Detrich states on his blog, "While transmitting on deadline, I sent the wrong photo, plain and simple. I made a huge mistake, and I have expressed my regrets to my editors at the Blade. It is something that will never happen again."
At least part of this is a truthful statement. Detrich resigned on Saturday, April 7, 2007.
At this point, we could let this issue drop. According to Detrich, he made a one-time mistake. He accepted responsibility for it and resigned. He's now moved on to chasing storms for a living.
Since his departure, all 50 of his images were removed from the AP archive. All of his images were removed from www.toledoblade.com and access to his images were blocked internally.
Why such a reaction? Gosh, from the reaction we might think these images were contaminated with something deadly. Some are. Some are contaminated with the death of newspapers - lies.
Toledo Blade's executive editor Ron Royhab had his staff look through Detrich's older images. According to Royhab, "dozens" of images had been manipulated.
Overman states the extent of this problem precisely, "The Blade reports that a subsequent internal investigation of his work showed evidence of manipulations in 79 photos so far this year, an unprecedented amount of violations."
I really want to give a beaten photographer the benefit of the doubt. Possibly someone is counting typical (acceptable) spotting as "evidence of manipulation."

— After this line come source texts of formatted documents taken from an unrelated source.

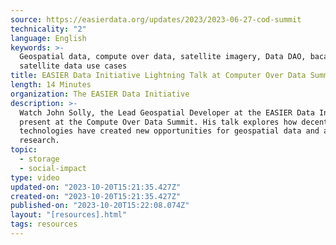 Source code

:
 ```yaml
---
source: https://easierdata.org/updates/2023/2023-06-27-cod-summit
technicality: "2"
language: English
keywords: >-
  Geospatial data, compute over data, satellite imagery, Data DAO, bacalhau,
  satellite data use cases
title: EASIER Data Initiative Lightning Talk at Computer Over Data Summit
length: 14 Minutes
organization: The EASIER Data Initiative
description: >-
  Watch John Solly, the Lead Geospatial Developer at the EASIER Data Initiative,
  present at the Compute Over Data Summit. His talk explores how decentralized
  technologies have created new opportunities for geospatial data and associated
  research.
topic:
  - storage
  - social-impact
type: video
updated-on: "2023-10-20T15:21:35.427Z"
created-on: "2023-10-20T15:21:35.427Z"
published-on: "2023-10-20T15:22:08.074Z"
layout: "[resources].html"
tags: resources
---
```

Unfortunately, the comparisons between the original files and those in the system are kind of - you know - outrageous.
"The changes Mr. Detrich made included erasing people, tree limbs, utility poles, electrical wires, electrical outlets, and other background elements from photographs. In other cases, he added elements such as tree branches and shrubbery," Royhab states. Royhab also states a puck and basketball were added to other images.
According to the Blade, Detrich has won "hundreds of newspaper photography awards" over the years. He was also a Pulitzer finalist in 1998. This means literally hundreds of truthful stories were not awarded because they had to compete against his questionable images.
Reason for anger
Why am I so mad about one photographer at a different paper in a different state doing something unethical and just plain wrong?
I have 14.5 million reasons.
$14.5 million is the average difference between my annual income over the last 15 years and one of my university classmates. My classmate is a top full-time commercial photographer.
I have no problem with his profession. He does what he does better than most. He creates stunning visual fiction. He is handsomely paid to do so. I applaud him because that's his profession, and he doesn't claim to tell the truth.
I chose to tell the truth for a living.
When people in my profession produce fiction and pass it off as truth, I take issue. It's a lie. When a PJ's image lies, the public could think all of us are liars. Yes, it ticks me off.
I could have earned $14.5 million if I chose to make fictional images for a full-time living. I didn't because I believe in telling the truth. It's not something I think is "nice" or "quaint."
It's a PJ's honor and duty.
So, the next time anyone debates whether they should Photoshop the truth, consider sending $14.5 million to each and every dedicated PJ who works their tails off to tell the truth.
If the price is too high, they need to ask themselves what they would pay $14.5 million to do. I've already paid that much to tell the truth. It's a high price. But I'll continue to pay it.